You’ve also questions like:

are you going to push to use newer models or bet on efficiencies coming to existing models?
is it important to be able to have multiple models loaded?
how much of your other stuff are you willing to close to work on these? Are you bullish on in-memory databases and other local-first tech that consumes more resources?

mlevison · November 3, 2023, 8:18pm

@snelly - thanks I know one of them hits 400GBs I couldn’t recall which

@cornchip The Ultra is out because I really do want a laptop. 128GB - the price is insane. I might need to sell a child to afford that.

96GB would mean lower bandwidth and fewer GPUs. It was this tradeoff I was trying to understand. If more memory means being able to use bigger models and have a slower run time that might be ok.

What I can’t tell - do LLMs stress the GPUs enough to care about memory bandwidth? or is it all about the amount of RAM it can use?

My challenge - I can see that using LLMs is going become very useful in the next few years. But I don’t know enough to really understand what I’m jumping into yet.

Other RAM use? My 16GB - 13" M1 MBP - has only green memory pressure right now. Worst case I sometimes hit yellow. If it weren’t for LLMs I would get 32/36GBs and be fine.

cornchip · November 3, 2023, 9:43pm

The constraint order if you’re building a PC is is GPU memory (VRAM), then your RAM sticks, then memory bandwidth, then GPU performance. In practice high VRAM also means high memory bandwidth.

For Apple Silicon that simplifies to enough memory to fit the model, then bandwidth/GPU cores which are correlated on the M3 Max.

You’d take a bigger performance hit from swapping virtual memory than you would dropping to 300GBPS/30 cores from 400/40. So fitting the model you want to run is important. Right now could run the 70B llama model (what you want to be running) on 64GB. That makes 64GB 16/40 the sweet spot given your three options you presented us. That’s for today’s work, so not a future-proof recommendation. You could trade this in when an 800GBPS laptop becomes available (will be when 128GB RAM is also cheaper, too.)

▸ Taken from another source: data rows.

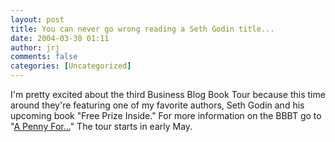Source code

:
 ```yaml
---
layout: post
title: You can never go wrong reading a Seth Godin title...
date: 2004-03-30 01:11
author: jrj
comments: false
categories: [Uncategorized]
---
```

I'm pretty excited about the third Business Blog Book Tour because this time around they're featuring one of my favorite authors, Seth Godin and his upcoming book "Free Prize Inside." For more information on the BBBT go to "<a href="http://www.apennyfor.com/bbbttour3.html" target="_blank">A Penny For...</a>" The tour starts in early May.
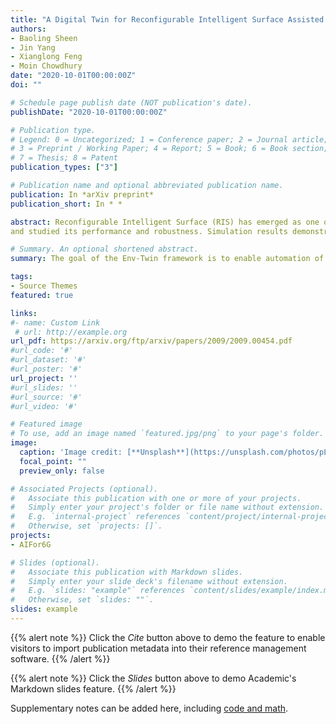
 ```yaml
---
title: "A Digital Twin for Reconfigurable Intelligent Surface Assisted Wireless Communication"
authors:
- Baoling Sheen
- Jin Yang
- Xianglong Feng
- Moin Chowdhury
date: "2020-10-01T00:00:00Z"
doi: ""

# Schedule page publish date (NOT publication's date).
publishDate: "2020-10-01T00:00:00Z"

# Publication type.
# Legend: 0 = Uncategorized; 1 = Conference paper; 2 = Journal article;
# 3 = Preprint / Working Paper; 4 = Report; 5 = Book; 6 = Book section;
# 7 = Thesis; 8 = Patent
publication_types: ["3"]

# Publication name and optional abbreviated publication name.
publication: In *arXiv preprint*
publication_short: In * *

abstract: Reconfigurable Intelligent Surface (RIS) has emerged as one of the key technologies for 6G in recent years, which comprise a large number of low-cost passive elements that can smartly interact with the impinging electromagnetic waves for performance enhancement. However, optimally configuring massive number of RIS elements remains a challenge. In this paper, we present a novel digital-twin framework for RIS-assisted wireless networks which we name it Environment-Twin (Env-Twin). The goal of the Env-Twin framework is to enable automation of optimal control at various granularities. In this paper, we present one example of the EnvTwin models to learn the mapping function between the RIS configuration with measured attributes for the receiver location, and the corresponding achievable rate in an RISassisted wireless network without involving explicit channel estimation or beam training overhead. Once learned, our EnvTwin model can be used to predict optimal RIS configuration for any new receiver locations in the same wireless network. We leveraged deep learning (DL) techniques to build our model
and studied its performance and robustness. Simulation results demonstrate that the proposed Env-Twin model can recommend near-optimal RIS configurations for test receiver locations which achieved close to an upper bound performance that assumes perfect channel knowledge. Our Env-Twin model was trained using less than 2% of the total receiver locations. This promising result represents great potential of the proposed Env-Twin framework for developing a practical RIS solution where the panel can automatically configure itself without requesting channel state information (CSI) from the wireless network infrastructure.

# Summary. An optional shortened abstract.
summary: The goal of the Env-Twin framework is to enable automation of optimal control at various granularities.

tags:
- Source Themes
featured: true

links:
#- name: Custom Link
 # url: http://example.org
url_pdf: https://arxiv.org/ftp/arxiv/papers/2009/2009.00454.pdf
#url_code: '#'
#url_dataset: '#'
#url_poster: '#'
url_project: ''
#url_slides: ''
#url_source: '#'
#url_video: '#'

# Featured image
# To use, add an image named `featured.jpg/png` to your page's folder. 
image:
  caption: 'Image credit: [**Unsplash**](https://unsplash.com/photos/pLCdAaMFLTE)'
  focal_point: ""
  preview_only: false

# Associated Projects (optional).
#   Associate this publication with one or more of your projects.
#   Simply enter your project's folder or file name without extension.
#   E.g. `internal-project` references `content/project/internal-project/index.md`.
#   Otherwise, set `projects: []`.
projects:
- AIFor6G

# Slides (optional).
#   Associate this publication with Markdown slides.
#   Simply enter your slide deck's filename without extension.
#   E.g. `slides: "example"` references `content/slides/example/index.md`.
#   Otherwise, set `slides: ""`.
slides: example
---
```


{{% alert note %}}
Click the *Cite* button above to demo the feature to enable visitors to import publication metadata into their reference management software.
{{% /alert %}}

{{% alert note %}}
Click the *Slides* button above to demo Academic's Markdown slides feature.
{{% /alert %}}

Supplementary notes can be added here, including [code and math](https://sourcethemes.com/academic/docs/writing-markdown-latex/).

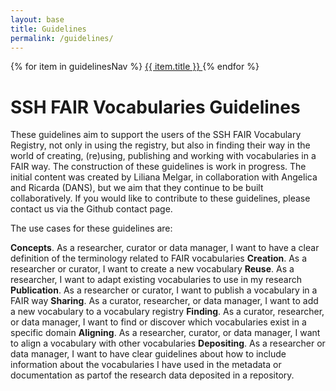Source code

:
 ```yaml
---
layout: base
title: Guidelines
permalink: /guidelines/
---
```

<nav class="localNav">
  {% for item in guidelinesNav %}
    <a href="{{ item.url }}" class="{% if page.url == item.url %}active{% endif %}">
      {{ item.title }}
    </a>
  {% endfor %}
</nav>

# SSH FAIR Vocabularies Guidelines

These guidelines aim to support the users of the SSH FAIR Vocabulary Registry, not only in using the registry, but also in finding their way in the world of creating, (re)using, publishing and working with vocabularies in a FAIR way. The construction of these guidelines is work in progress.
The initial content was created by Liliana Melgar, in collaboration with Angelica and Ricarda (DANS), but we aim that they continue to be built collaboratively. If you would like to contribute to these guidelines, please contact us via the Github contact page. 

The use cases for these guidelines are:

**Concepts**. As a researcher, curator or data manager, I want to have a clear definition of the terminology related to FAIR vocabularies
**Creation**. As a researcher or curator, I want to create a new vocabulary
**Reuse**. As a researcher, I want to adapt existing vocabularies to use in my research
**Publication**. As a researcher or curator, I want to publish a vocabulary in a FAIR way
**Sharing**. As a curator, researcher, or data manager, I want to add a new vocabulary to a vocabulary registry
**Finding**. As a curator, researcher, or data manager, I want to find or discover which vocabularies exist in a specific domain
**Aligning**. As a researcher, curator, or data manager, I want to align a vocabulary with other vocabularies
**Depositing**. As a researcher or data manager, I want to have clear guidelines about how to include information about the vocabularies I have used in the metadata or documentation as partof the research data deposited in a repository.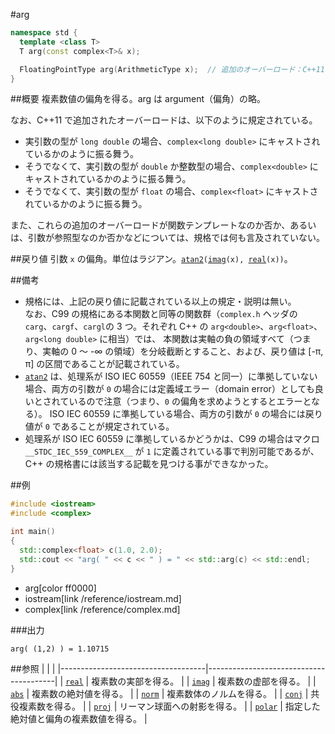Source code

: #arg
```cpp
namespace std {
  template <class T>
  T arg(const complex<T>& x);

  FloatingPointType arg(ArithmeticType x);	// 追加のオーバーロード：C++11 から
}
```

##概要
複素数値の偏角を得る。arg は argument（偏角）の略。

なお、C++11 で追加されたオーバーロードは、以下のように規定されている。

- 実引数の型が `long double` の場合、`complex<long double>` にキャストされているかのように振る舞う。
- そうでなくて、実引数の型が `double` か整数型の場合、`complex<double>` にキャストされているかのように振る舞う。
- そうでなくて、実引数の型が `float` の場合、`complex<float>` にキャストされているかのように振る舞う。

また、これらの追加のオーバーロードが関数テンプレートなのか否か、あるいは、引数が参照型なのか否かなどについては、規格では何も言及されていない。


##戻り値
引数 `x` の偏角。単位はラジアン。[`atan2`](/reference/cmath/atan2.md)`(`[`imag`](imag.md)`(x), `[`real`](real.md)`(x))`。


##備考
- 規格には、上記の戻り値に記載されている以上の規定・説明は無い。  
なお、C99 の規格にある本関数と同等の関数群（`complex.h` ヘッダの `carg`、`cargf`、`cargl`の 3 つ。それぞれ C++ の `arg<double>`、`arg<float>`、`arg<long double>` に相当）では、
本関数は実軸の負の領域すべて（つまり、実軸の 0 ～ -∞ の領域）を分岐截断とすること、および、戻り値は [-π, π] の区間であることが記載されている。
- [`atan2`](/reference/cmath/atan2.md) は、処理系が ISO IEC 60559（IEEE 754 と同一）に準拠していない場合、両方の引数が `0` の場合には定義域エラー（domain error）としても良いとされているので注意（つまり、`0` の偏角を求めようとするとエラーとなる）。
ISO IEC 60559 に準拠している場合、両方の引数が `0` の場合には戻り値が `0` であることが規定されている。
- 処理系が ISO IEC 60559 に準拠しているかどうかは、C99 の場合はマクロ `__STDC_IEC_559_COMPLEX__` が `1` に定義されている事で判別可能であるが、
C++ の規格書には該当する記載を見つける事ができなかった。


##例
```cpp
#include <iostream>
#include <complex>

int main()
{
  std::complex<float> c(1.0, 2.0);
  std::cout << "arg( " << c << " ) = " << std::arg(c) << std::endl;
}
```
* arg[color ff0000]
* iostream[link /reference/iostream.md]
* complex[link /reference/complex.md]

###出力
```
arg( (1,2) ) = 1.10715
```


##参照
|                                    |                                        |
|------------------------------------|----------------------------------------|
| [`real`](real.md)                  | 複素数の実部を得る。                   |
| [`imag`](imag.md)                  | 複素数の虚部を得る。                   |
| [`abs`](abs.md)                    | 複素数の絶対値を得る。                 |
| [`norm`](norm.md)                  | 複素数体のノルムを得る。               |
| [`conj`](conj.md)                  | 共役複素数を得る。                     |
| [`proj`](proj.md)                  | リーマン球面への射影を得る。           |
| [`polar`](polar.md)                | 指定した絶対値と偏角の複素数値を得る。 |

I don’t mean to push towards overspending, but you seriously could use half a terabyte of RAM on a purchase meant to last a few years if you want to fully explore where all this is going. (I could not afford this, to be clear!)

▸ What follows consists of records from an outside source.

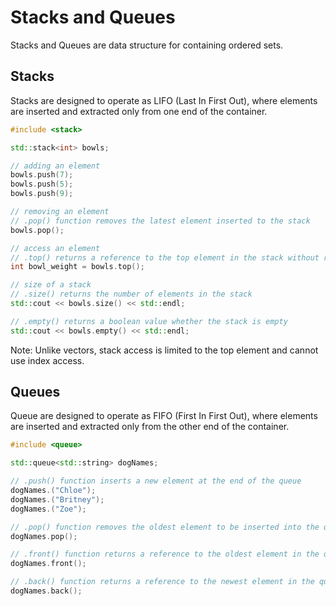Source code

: # Stacks and Queues

Stacks and Queues are data structure for containing ordered sets.

## Stacks

Stacks are designed to operate as LIFO (Last In First Out), where elements are
inserted and extracted only from one end of the container.

```c++
#include <stack>

std::stack<int> bowls;

// adding an element
bowls.push(7);
bowls.push(5);
bowls.push(9);

// removing an element
// .pop() function removes the latest element inserted to the stack
bowls.pop();

// access an element
// .top() returns a reference to the top element in the stack without removing it
int bowl_weight = bowls.top();

// size of a stack
// .size() returns the number of elements in the stack
std::cout << bowls.size() << std::endl;

// .empty() returns a boolean value whether the stack is empty
std::cout << bowls.empty() << std::endl;
```

Note: Unlike vectors, stack access is limited to the top element and cannot use index access.

## Queues

Queue are designed to operate as FIFO (First In First Out), where elements are
inserted and extracted only from the other end of the container.

```c++
#include <queue>

std::queue<std::string> dogNames;

// .push() function inserts a new element at the end of the queue
dogNames.("Chloe");
dogNames.("Britney");
dogNames.("Zoe");

// .pop() function removes the oldest element to be inserted into the queue.
dogNames.pop();

// .front() function returns a reference to the oldest element in the queue without removing it
dogNames.front();

// .back() function returns a reference to the newest element in the queue without removing it
dogNames.back();

```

mlevison · November 3, 2023, 10:16pm

The goal is to keep a machine for 4-5 yrs. This will be the most I’ve ever spent on a computer.

Thanks for confirming the 70B Llama model will run with 64gb. The impression I get here and elsewhere is that 96gb really isn’t future proofing me much more.

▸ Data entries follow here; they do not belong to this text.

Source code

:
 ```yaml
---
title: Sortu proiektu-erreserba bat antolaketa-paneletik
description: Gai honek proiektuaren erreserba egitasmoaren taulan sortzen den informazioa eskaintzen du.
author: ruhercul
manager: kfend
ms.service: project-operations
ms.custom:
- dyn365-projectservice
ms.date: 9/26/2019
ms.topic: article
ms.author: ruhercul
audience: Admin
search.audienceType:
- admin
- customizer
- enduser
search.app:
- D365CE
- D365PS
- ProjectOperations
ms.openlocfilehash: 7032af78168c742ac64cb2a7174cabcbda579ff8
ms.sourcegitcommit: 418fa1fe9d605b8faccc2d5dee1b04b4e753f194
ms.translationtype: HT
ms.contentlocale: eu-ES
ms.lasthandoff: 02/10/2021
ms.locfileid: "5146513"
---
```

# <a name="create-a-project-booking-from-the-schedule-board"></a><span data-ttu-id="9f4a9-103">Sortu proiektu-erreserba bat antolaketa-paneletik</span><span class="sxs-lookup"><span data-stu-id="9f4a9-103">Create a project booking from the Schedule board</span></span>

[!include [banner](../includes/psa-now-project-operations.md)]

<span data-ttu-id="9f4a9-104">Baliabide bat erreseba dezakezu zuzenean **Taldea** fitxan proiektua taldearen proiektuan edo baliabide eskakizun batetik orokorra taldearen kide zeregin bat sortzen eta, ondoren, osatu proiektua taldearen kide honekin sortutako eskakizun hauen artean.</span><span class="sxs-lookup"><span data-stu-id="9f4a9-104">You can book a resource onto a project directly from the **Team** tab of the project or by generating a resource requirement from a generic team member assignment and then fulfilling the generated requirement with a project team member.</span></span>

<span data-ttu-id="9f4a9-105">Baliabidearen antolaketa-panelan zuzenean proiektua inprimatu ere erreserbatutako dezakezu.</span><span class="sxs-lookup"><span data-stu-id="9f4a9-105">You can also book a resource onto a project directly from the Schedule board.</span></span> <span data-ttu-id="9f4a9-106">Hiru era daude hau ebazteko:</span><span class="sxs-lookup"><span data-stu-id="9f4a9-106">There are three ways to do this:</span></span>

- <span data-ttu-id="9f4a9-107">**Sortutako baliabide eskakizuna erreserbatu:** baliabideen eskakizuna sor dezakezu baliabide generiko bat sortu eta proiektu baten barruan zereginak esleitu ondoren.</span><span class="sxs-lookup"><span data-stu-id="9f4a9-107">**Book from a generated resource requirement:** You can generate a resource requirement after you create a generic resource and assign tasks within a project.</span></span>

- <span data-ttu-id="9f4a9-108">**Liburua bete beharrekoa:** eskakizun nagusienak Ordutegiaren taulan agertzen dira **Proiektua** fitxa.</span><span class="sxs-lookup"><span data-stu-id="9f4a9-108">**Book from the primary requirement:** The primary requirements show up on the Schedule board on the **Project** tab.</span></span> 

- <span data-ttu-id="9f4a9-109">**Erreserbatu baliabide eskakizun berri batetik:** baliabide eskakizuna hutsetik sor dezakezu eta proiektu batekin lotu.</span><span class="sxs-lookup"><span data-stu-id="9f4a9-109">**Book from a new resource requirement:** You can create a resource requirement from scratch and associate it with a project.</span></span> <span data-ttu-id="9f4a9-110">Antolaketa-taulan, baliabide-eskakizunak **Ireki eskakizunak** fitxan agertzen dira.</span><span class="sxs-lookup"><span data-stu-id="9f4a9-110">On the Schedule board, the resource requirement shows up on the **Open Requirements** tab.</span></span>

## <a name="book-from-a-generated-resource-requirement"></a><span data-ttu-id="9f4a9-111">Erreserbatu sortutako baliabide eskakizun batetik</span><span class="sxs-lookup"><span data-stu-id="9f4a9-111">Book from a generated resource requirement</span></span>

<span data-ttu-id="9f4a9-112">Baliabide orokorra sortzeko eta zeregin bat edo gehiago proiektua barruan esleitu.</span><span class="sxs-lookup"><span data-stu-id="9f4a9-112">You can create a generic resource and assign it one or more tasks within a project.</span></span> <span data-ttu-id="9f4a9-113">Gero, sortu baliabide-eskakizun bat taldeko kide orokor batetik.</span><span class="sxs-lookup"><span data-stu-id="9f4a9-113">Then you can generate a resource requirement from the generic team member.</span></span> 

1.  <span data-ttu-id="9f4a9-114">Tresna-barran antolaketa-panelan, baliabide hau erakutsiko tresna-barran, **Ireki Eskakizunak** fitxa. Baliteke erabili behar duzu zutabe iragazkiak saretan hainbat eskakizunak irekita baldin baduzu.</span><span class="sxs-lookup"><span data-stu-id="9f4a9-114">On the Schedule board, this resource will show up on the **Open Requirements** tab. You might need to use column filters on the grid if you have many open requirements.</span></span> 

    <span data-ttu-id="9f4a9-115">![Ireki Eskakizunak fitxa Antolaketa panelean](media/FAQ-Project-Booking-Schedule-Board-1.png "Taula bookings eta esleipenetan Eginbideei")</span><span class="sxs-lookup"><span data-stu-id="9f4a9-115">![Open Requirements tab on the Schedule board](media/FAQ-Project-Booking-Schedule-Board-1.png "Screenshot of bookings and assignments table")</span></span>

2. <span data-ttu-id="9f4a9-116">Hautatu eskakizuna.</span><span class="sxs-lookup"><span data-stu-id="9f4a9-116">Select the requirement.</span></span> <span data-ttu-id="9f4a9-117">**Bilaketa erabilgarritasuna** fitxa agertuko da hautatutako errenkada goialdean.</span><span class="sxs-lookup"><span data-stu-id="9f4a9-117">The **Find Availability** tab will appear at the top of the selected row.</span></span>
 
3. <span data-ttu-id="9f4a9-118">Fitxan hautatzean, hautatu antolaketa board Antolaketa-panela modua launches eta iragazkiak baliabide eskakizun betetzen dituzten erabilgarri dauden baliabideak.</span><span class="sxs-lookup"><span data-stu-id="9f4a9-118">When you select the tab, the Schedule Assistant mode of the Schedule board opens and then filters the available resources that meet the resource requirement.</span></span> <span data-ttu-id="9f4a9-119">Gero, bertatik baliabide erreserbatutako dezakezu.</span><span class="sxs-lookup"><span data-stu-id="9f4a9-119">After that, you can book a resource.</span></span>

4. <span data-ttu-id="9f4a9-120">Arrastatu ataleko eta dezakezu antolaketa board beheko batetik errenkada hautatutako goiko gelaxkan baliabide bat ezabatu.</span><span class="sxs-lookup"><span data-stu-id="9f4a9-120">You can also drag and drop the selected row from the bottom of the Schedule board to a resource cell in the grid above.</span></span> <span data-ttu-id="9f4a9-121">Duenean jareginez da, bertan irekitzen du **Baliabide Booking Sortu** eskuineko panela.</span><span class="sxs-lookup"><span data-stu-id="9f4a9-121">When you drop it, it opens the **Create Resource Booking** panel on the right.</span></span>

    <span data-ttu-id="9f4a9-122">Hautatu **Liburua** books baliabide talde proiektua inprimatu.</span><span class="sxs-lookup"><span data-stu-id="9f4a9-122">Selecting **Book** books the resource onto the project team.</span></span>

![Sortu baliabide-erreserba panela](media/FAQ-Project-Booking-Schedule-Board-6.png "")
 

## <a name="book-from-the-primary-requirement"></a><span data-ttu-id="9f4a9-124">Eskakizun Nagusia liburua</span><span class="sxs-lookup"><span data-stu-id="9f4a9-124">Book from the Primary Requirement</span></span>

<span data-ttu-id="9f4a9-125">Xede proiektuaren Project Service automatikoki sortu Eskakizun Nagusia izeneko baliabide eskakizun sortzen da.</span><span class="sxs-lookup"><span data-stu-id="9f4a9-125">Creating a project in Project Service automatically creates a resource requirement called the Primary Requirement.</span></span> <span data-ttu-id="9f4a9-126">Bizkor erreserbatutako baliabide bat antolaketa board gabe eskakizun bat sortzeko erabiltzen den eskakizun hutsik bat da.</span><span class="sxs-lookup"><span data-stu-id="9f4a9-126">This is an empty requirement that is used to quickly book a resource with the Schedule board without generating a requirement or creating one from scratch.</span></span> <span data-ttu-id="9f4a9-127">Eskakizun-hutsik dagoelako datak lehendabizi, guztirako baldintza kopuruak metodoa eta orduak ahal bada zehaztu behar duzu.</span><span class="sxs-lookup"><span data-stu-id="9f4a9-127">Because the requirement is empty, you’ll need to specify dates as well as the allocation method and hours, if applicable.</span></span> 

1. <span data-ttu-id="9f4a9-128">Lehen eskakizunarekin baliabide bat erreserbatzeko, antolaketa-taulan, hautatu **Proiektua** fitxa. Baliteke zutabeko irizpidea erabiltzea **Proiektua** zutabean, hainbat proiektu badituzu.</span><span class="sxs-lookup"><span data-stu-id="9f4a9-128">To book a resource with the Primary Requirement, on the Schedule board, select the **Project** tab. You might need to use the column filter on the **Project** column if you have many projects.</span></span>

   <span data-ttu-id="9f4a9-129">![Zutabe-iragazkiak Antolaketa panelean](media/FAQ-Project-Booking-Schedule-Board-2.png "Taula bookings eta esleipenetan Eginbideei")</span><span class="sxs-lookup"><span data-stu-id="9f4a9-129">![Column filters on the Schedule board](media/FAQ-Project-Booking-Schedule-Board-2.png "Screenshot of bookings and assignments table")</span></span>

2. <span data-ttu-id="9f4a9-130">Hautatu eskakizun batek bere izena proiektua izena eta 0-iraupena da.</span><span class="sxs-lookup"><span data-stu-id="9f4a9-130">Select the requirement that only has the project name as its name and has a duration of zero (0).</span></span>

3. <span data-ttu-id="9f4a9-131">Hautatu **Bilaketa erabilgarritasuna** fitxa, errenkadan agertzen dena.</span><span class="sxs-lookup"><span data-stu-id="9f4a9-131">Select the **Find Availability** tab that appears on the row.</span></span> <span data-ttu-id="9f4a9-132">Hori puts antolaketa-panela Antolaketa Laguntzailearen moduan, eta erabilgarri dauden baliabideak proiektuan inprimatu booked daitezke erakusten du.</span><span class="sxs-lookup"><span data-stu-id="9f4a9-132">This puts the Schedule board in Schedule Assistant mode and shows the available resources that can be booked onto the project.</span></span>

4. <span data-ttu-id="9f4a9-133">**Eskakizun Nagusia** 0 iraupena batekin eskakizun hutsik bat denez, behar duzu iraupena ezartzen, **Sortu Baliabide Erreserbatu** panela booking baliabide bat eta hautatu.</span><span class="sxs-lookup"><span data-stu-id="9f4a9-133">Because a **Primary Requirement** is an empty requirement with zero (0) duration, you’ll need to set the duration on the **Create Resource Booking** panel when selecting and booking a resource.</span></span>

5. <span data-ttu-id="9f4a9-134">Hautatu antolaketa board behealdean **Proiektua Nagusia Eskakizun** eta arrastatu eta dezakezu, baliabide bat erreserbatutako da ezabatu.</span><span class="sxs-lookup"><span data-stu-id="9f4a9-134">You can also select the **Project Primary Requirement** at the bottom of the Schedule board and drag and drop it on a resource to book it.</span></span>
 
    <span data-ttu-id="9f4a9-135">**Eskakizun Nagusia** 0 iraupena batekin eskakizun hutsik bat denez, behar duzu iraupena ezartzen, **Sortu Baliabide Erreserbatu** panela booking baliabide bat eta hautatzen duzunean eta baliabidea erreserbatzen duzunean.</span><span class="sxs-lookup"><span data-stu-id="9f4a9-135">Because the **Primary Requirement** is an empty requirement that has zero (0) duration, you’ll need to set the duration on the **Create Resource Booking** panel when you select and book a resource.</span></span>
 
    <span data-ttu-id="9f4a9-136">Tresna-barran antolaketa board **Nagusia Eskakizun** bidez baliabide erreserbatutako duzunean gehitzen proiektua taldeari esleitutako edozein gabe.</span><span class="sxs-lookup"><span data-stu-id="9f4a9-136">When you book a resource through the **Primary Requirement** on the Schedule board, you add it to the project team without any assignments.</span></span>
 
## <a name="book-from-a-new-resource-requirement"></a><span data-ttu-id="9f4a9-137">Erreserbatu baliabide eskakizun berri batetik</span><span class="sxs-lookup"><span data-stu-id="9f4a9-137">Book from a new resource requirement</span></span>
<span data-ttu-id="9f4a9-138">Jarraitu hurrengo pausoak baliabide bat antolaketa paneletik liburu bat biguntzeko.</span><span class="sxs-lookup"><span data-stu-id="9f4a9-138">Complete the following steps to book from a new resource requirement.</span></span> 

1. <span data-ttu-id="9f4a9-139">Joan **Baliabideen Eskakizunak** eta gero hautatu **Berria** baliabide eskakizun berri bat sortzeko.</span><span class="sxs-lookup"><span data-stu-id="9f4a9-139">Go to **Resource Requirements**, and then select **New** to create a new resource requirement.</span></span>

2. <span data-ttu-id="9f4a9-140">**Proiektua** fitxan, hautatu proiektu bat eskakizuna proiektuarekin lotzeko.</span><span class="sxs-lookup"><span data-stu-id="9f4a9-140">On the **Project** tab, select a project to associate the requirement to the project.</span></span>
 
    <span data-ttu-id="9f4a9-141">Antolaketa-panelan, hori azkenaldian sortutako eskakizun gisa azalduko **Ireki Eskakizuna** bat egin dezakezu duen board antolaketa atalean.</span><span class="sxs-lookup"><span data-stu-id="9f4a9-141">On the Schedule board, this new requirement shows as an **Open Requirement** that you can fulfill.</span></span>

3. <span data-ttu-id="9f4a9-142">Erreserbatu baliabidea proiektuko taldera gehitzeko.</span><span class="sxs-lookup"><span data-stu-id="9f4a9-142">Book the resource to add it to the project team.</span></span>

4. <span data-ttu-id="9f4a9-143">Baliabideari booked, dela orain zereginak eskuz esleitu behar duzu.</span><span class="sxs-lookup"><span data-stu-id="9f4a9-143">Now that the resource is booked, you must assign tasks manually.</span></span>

mlevison · November 8, 2023, 10:46pm

Thanks for helping me spend a shockingly large sum of money.

cornchip · November 8, 2023, 10:47pm

Haha. I might have done it to my own budget in the process of answering your question. Still time to save myself!

Hope you’ll post about your experiments as you go. It’s neat that we have this new category of big programs to run.